カモミール緑茶を開発した徳永ヴェラさん=嬉野市の徳永製茶

 「スロベニアの雰囲気や文化を取り入れた、親しみやすいお茶を作りたい」-。欧州のスロベニア出身で、嬉野市嬉野町の「徳永製茶」3代目おかみを務める徳永ヴェラさん(40)が、母国で広く飲まれているというカモミールティーに嬉野茶を混ぜ合わせた「カモミール緑茶」を開発した。緑茶離れが進む中、「興味を持つきっかけになれば」と話す。

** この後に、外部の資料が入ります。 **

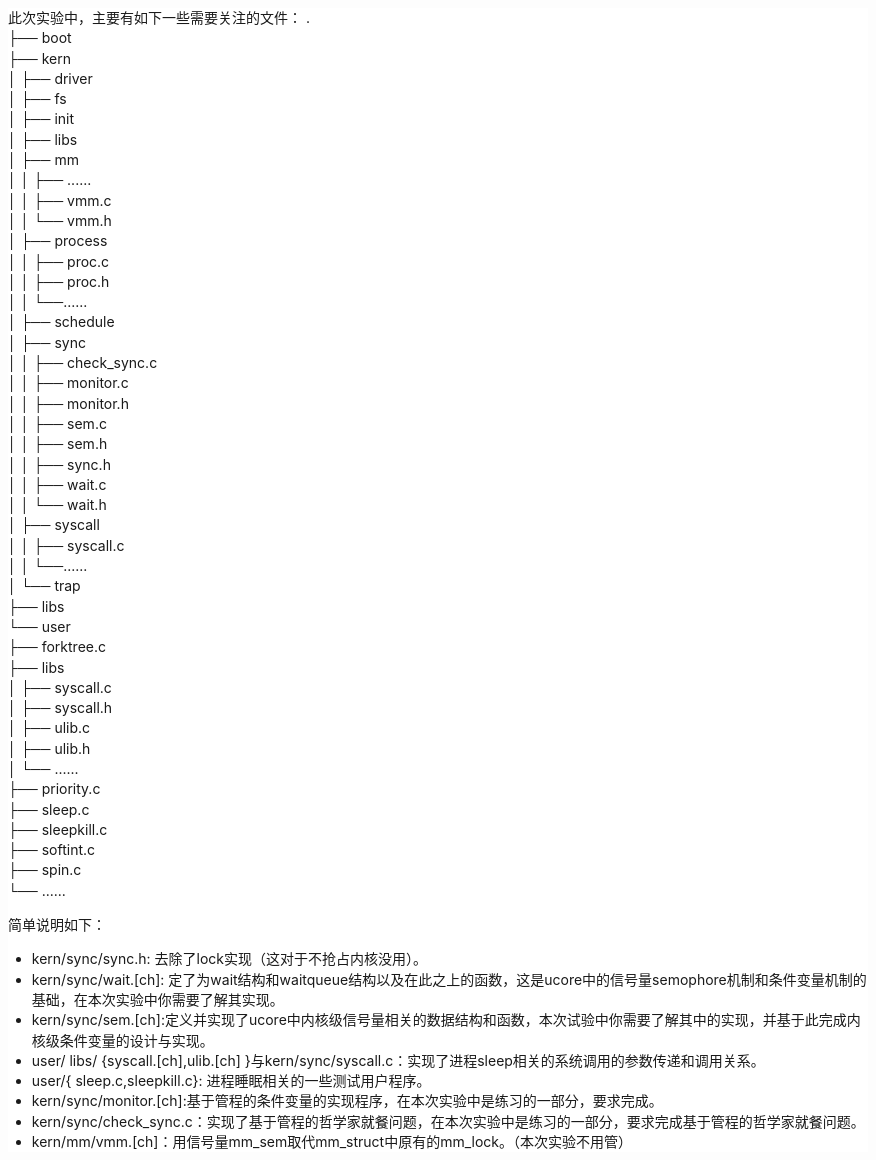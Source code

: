 此次实验中，主要有如下一些需要关注的文件：
.  
├── boot  
├── kern   
│ ├── driver   
│ ├── fs   
│ ├── init  
│ ├── libs   
│ ├── mm   
│ │ ├── ......   
│ │ ├── vmm.c  
│ │ └── vmm.h   
│ ├── process   
│ │ ├── proc.c   
│ │ ├── proc.h  
│ │ └──......   
│ ├── schedule     
│ ├── sync  
│ │ ├── check\_sync.c  
│ │ ├── monitor.c   
│ │ ├── monitor.h    
│ │ ├── sem.c   
│ │ ├── sem.h   
│ │ ├── sync.h  
│ │ ├── wait.c   
│ │ └── wait.h   
│ ├── syscall   
│ │ ├── syscall.c    
│ │ └──......    
│ └── trap   
├── libs   
└── user   
├── forktree.c  
├── libs  
│ ├── syscall.c   
│ ├── syscall.h   
│ ├── ulib.c   
│ ├── ulib.h  
│ └── ......  
├── priority.c  
├── sleep.c  
├── sleepkill.c      
├── softint.c  
├── spin.c  
└── ......  

简单说明如下：

* kern/sync/sync.h: 去除了lock实现（这对于不抢占内核没用）。
* kern/sync/wait.[ch]:
定了为wait结构和waitqueue结构以及在此之上的函数，这是ucore中的信号量semophore机制和条件变量机制的基础，在本次实验中你需要了解其实现。
* kern/sync/sem.[ch]:定义并实现了ucore中内核级信号量相关的数据结构和函数，本次试验中你需要了解其中的实现，并基于此完成内核级条件变量的设计与实现。
* user/ libs/ {syscall.[ch],ulib.[ch]
}与kern/sync/syscall.c：实现了进程sleep相关的系统调用的参数传递和调用关系。
* user/{ sleep.c,sleepkill.c}: 进程睡眠相关的一些测试用户程序。
* kern/sync/monitor.[ch]:基于管程的条件变量的实现程序，在本次实验中是练习的一部分，要求完成。
* kern/sync/check\_sync.c：实现了基于管程的哲学家就餐问题，在本次实验中是练习的一部分，要求完成基于管程的哲学家就餐问题。
* kern/mm/vmm.[ch]：用信号量mm\_sem取代mm\_struct中原有的mm\_lock。（本次实验不用管）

 カモミールティーはハーブティーの一種。約9カ月間、試行錯誤を繰り返し、2019年の秋ごろに完成させた。「お茶の香りの見極めが難しく、何度も試飲した」と振り返る。甘い香りが特徴で、日本茶インストラクター協会などが主催する「日本茶アワード2019」で審査員奨励賞を受賞した。

 ヴェラさんは、02年に大阪外国語大(現大阪大)に留学していた際、現在の徳永製茶3代目で夫の和久さん(41)と知り合った。交際を続け、08年の結婚を機に店で働き始めた。「お客さまに説明できるようにお茶のことを勉強したい」。それまで緑茶に接する機会は少なかったが、現在では日本茶アドバイザーや茶育指導士の資格を取得するほど精通している。

 「カモミールにはリラックス効果がある。国内外の人に知ってほしい」と呼び掛ける。カモミール緑茶は、ティーバッグ6個入りで税込648円。店頭や同店のオンラインストアで購入できる。